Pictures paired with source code
★ ★ ★

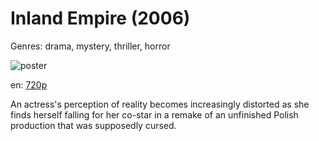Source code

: # Inland Empire (2006)

Genres: drama, mystery, thriller, horror

![poster](http://image.tmdb.org/t/p/w500/xQKF94NvqsHCuGUjgvJ5Etgnryu.jpg)

en:
  [720p](magnet:?xt=urn:btih:B3A48C811DB9EBD43CA11B5C0B6CE7E51ABAE54D&tr=udp://glotorrents.pw:6969/announce&tr=udp://tracker.opentrackr.org:1337/announce&tr=udp://torrent.gresille.org:80/announce&tr=udp://tracker.openbittorrent.com:80&tr=udp://tracker.coppersurfer.tk:6969&tr=udp://tracker.leechers-paradise.org:6969&tr=udp://p4p.arenabg.ch:1337&tr=udp://tracker.internetwarriors.net:1337)
  


An actress's perception of reality becomes increasingly distorted as she finds herself falling for her co-star in a remake of an unfinished Polish production that was supposedly cursed.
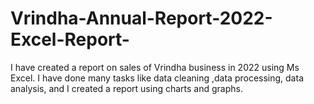 # Vrindha-Annual-Report-2022-Excel-Report-
I have created a report on sales of Vrindha business in 2022 using Ms Excel. I have done many tasks like data cleaning ,data processing, data analysis, and I created a report using charts and graphs.
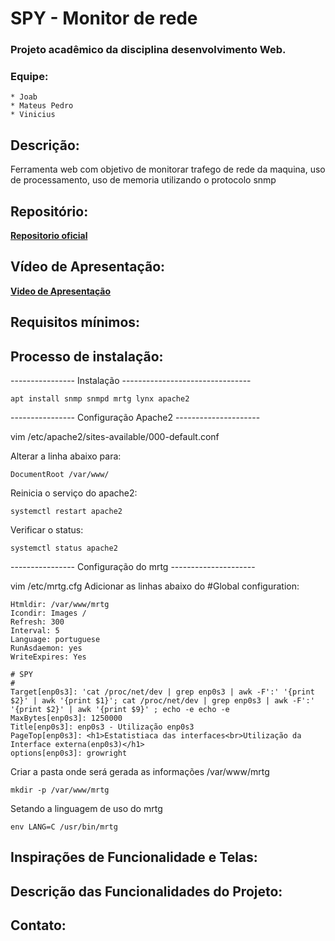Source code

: # SPY - Monitor de rede

### Projeto acadêmico da disciplina desenvolvimento Web.
### Equipe:
	* Joab
	* Mateus Pedro
	* Vinicius 

## Descrição:

Ferramenta web com objetivo de monitorar trafego de rede da maquina, uso de processamento, uso de memoria utilizando o protocolo snmp

## Repositório:
[**Repositorio oficial**](https://github.com/viniciusaccioly/spy)<br>

## Vídeo de Apresentação:
[**Video de Apresentação**](https://youtu.be/ZcMAWlk2AtY)

## Requisitos mínimos:
	
## Processo de instalação:
---------------- Instalação --------------------------------

	apt install snmp snmpd mrtg lynx apache2

---------------- Configuração Apache2 ---------------------

vim /etc/apache2/sites-available/000-default.conf

Alterar a linha abaixo para:
	
	DocumentRoot /var/www/

Reinicia o serviço do apache2:
	
	systemctl restart apache2

Verificar o status:
	
	systemctl status apache2

---------------- Configuração do mrtg ---------------------

vim /etc/mrtg.cfg
Adicionar as linhas abaixo do #Global configuration:

	Htmldir: /var/www/mrtg
	Icondir: Images /
	Refresh: 300
	Interval: 5
	Language: portuguese
	RunAsdaemon: yes
	WriteExpires: Yes

	# SPY
	#
	Target[enp0s3]: 'cat /proc/net/dev | grep enp0s3 | awk -F':' '{print $2}' | awk '{print $1}'; cat /proc/net/dev | grep enp0s3 | awk -F':' '{print $2}' | awk '{print $9}' ; echo -e echo -e
	MaxBytes[enp0s3]: 1250000
	Title[enp0s3]: enp0s3 - Utilização enp0s3
	PageTop[enp0s3]: <h1>Estatistiaca das interfaces<br>Utilização da Interface externa(enp0s3)</h1>
	options[enp0s3]: growright

Criar a pasta  onde será gerada as informações /var/www/mrtg 
	
	mkdir -p /var/www/mrtg

Setando a linguagem de uso do mrtg

	env LANG=C /usr/bin/mrtg
## Inspirações de Funcionalidade e Telas:

## Descrição das Funcionalidades do Projeto:

## Contato:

★ ★ ★

-- Action item --
Your answer must be the entries repeated exactly, with no pictures.

-- Written reply --
Source code

: # Inland Empire (2006)

Genres: drama, mystery, thriller, horror

![poster](http://image.tmdb.org/t/p/w500/xQKF94NvqsHCuGUjgvJ5Etgnryu.jpg)

en:
  [720p](magnet:?xt=urn:btih:B3A48C811DB9EBD43CA11B5C0B6CE7E51ABAE54D&tr=udp://glotorrents.pw:6969/announce&tr=udp://tracker.opentrackr.org:1337/announce&tr=udp://torrent.gresille.org:80/announce&tr=udp://tracker.openbittorrent.com:80&tr=udp://tracker.coppersurfer.tk:6969&tr=udp://tracker.leechers-paradise.org:6969&tr=udp://p4p.arenabg.ch:1337&tr=udp://tracker.internetwarriors.net:1337)
  


An actress's perception of reality becomes increasingly distorted as she finds herself falling for her co-star in a remake of an unfinished Polish production that was supposedly cursed.
 # Vrindha-Annual-Report-2022-Excel-Report-
I have created a report on sales of Vrindha business in 2022 using Ms Excel. I have done many tasks like data cleaning ,data processing, data analysis, and I created a report using charts and graphs.
Source code

: # SPY - Monitor de rede

### Projeto acadêmico da disciplina desenvolvimento Web.
### Equipe:
	* Joab
	* Mateus Pedro
	* Vinicius 

## Descrição:

Ferramenta web com objetivo de monitorar trafego de rede da maquina, uso de processamento, uso de memoria utilizando o protocolo snmp

## Repositório:
[**Repositorio oficial**](https://github.com/viniciusaccioly/spy)<br>

## Vídeo de Apresentação:
[**Video de Apresentação**](https://youtu.be/ZcMAWlk2AtY)

## Requisitos mínimos:
	
## Processo de instalação:
---------------- Instalação --------------------------------

	apt install snmp snmpd mrtg lynx apache2

---------------- Configuração Apache2 ---------------------

vim /etc/apache2/sites-available/000-default.conf

Alterar a linha abaixo para:
	
	DocumentRoot /var/www/

Reinicia o serviço do apache2:
	
	systemctl restart apache2

Verificar o status:
	
	systemctl status apache2

---------------- Configuração do mrtg ---------------------

vim /etc/mrtg.cfg
Adicionar as linhas abaixo do #Global configuration:

	Htmldir: /var/www/mrtg
	Icondir: Images /
	Refresh: 300
	Interval: 5
	Language: portuguese
	RunAsdaemon: yes
	WriteExpires: Yes

	# SPY
	#
	Target[enp0s3]: 'cat /proc/net/dev | grep enp0s3 | awk -F':' '{print $2}' | awk '{print $1}'; cat /proc/net/dev | grep enp0s3 | awk -F':' '{print $2}' | awk '{print $9}' ; echo -e echo -e
	MaxBytes[enp0s3]: 1250000
	Title[enp0s3]: enp0s3 - Utilização enp0s3
	PageTop[enp0s3]: <h1>Estatistiaca das interfaces<br>Utilização da Interface externa(enp0s3)</h1>
	options[enp0s3]: growright

Criar a pasta  onde será gerada as informações /var/www/mrtg 
	
	mkdir -p /var/www/mrtg

Setando a linguagem de uso do mrtg

	env LANG=C /usr/bin/mrtg
## Inspirações de Funcionalidade e Telas:

## Descrição das Funcionalidades do Projeto:

## Contato:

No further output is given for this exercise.